### [WORK INSTRUCTION]
Search the records for "cmake". Copy every line where it appears.

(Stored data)
------------------------------------------------------------------------

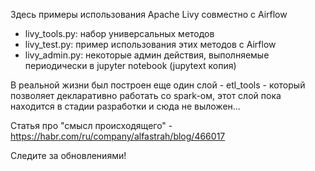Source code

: Здесь примеры использования Apache Livy совместно с Airflow

* livy_tools.py: набор универсальных методов
* livy_test.py: пример использования этих методов с Airflow
* livy_admin.py: некоторые админ действия, выполняемые периодически в jupyter notebook (jupytext копия)

В реальной жизни был построен еще один слой - etl_tools - который позволяет декларативно работать со spark-ом, 
этот слой пока находится в стадии разработки и сюда не выложен...

Статья про "смысл происходящего" - https://habr.com/ru/company/alfastrah/blog/466017

Следите за обновлениями!
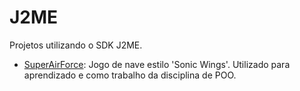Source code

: # J2ME

Projetos utilizando o SDK J2ME.

* [SuperAirForce](https://github.com/mstuttgart/plano-de-estudos/tree/master/java/SpriteSheetProject): Jogo de nave estilo 'Sonic Wings'. Utilizado para aprendizado e como trabalho da disciplina de POO.
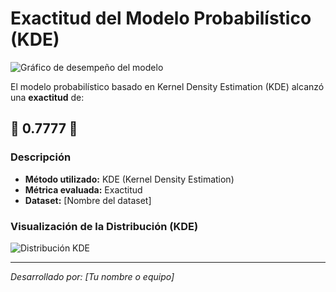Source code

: # Exactitud del Modelo Probabilístico (KDE)

![Gráfico de desempeño del modelo](kde_model_accuracy.png)

El modelo probabilístico basado en Kernel Density Estimation (KDE) alcanzó una **exactitud** de:

## 🎯 **0.7777** 🎯

### Descripción
- **Método utilizado:** KDE (Kernel Density Estimation)
- **Métrica evaluada:** Exactitud
- **Dataset:** [Nombre del dataset]

### Visualización de la Distribución (KDE)
![Distribución KDE](kde_distribution.png)

---

*Desarrollado por: [Tu nombre o equipo]* 
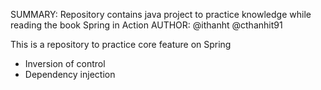 SUMMARY: Repository contains java project to practice knowledge while reading the book Spring in Action
AUTHOR: @ithanht @cthanhit91

This is a repository to practice core feature on Spring
- Inversion of control
- Dependency injection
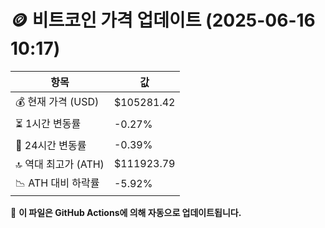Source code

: # 🪙 비트코인 가격 업데이트 (2025-06-16 10:17)

| 항목                | 값 |
|--------------------|----------------|
| 💰 현재 가격 (USD) | $105281.42 |
| ⏳ 1시간 변동률    | -0.27% |
| 📆 24시간 변동률   | -0.39% |
| 🔝 역대 최고가 (ATH) | $111923.79 |
| 📉 ATH 대비 하락률 | -5.92% |

🔄 **이 파일은 GitHub Actions에 의해 자동으로 업데이트됩니다.**

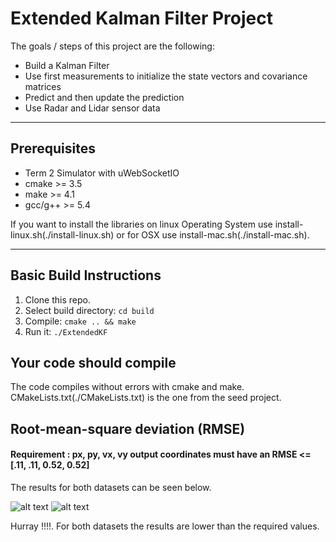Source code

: # Extended Kalman Filter Project

The goals / steps of this project are the following:
* Build a Kalman Filter
* Use first measurements to initialize the state vectors and covariance matrices
* Predict and then update the prediction
* Use Radar and Lidar sensor data

[//]: # (Image References)

[image1]: ./dataset1.png "Dataset1"
[image2]: ./dataset2.png "Dataset1"

---

## Prerequisites

* Term 2 Simulator with uWebSocketIO
* cmake >= 3.5
* make >= 4.1
* gcc/g++ >= 5.4

If you want to install the libraries on linux Operating System use install-linux.sh(./install-linux.sh) or for OSX use install-mac.sh(./install-mac.sh).

---

## Basic Build Instructions

1. Clone this repo.
2. Select build directory: `cd build`
3. Compile: `cmake .. && make` 
4. Run it: `./ExtendedKF `

## Your code should compile

The code compiles without errors with cmake and make. CMakeLists.txt(./CMakeLists.txt) is the one from the seed project.

## Root-mean-square deviation (RMSE) 

#### Requirement : px, py, vx, vy output coordinates must have an RMSE <= [.11, .11, 0.52, 0.52]

The results for both datasets can be seen below. 

![alt text][image1]
![alt text][image2]

Hurray !!!!. For both datasets the results are lower than the required values.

------------------------------------------------------------------------

### [ANSWER SECTION]
* cmake >= 3.5
3. Compile: `cmake .. && make` 
The code compiles without errors with cmake and make. CMakeLists.txt(./CMakeLists.txt) is the one from the seed project.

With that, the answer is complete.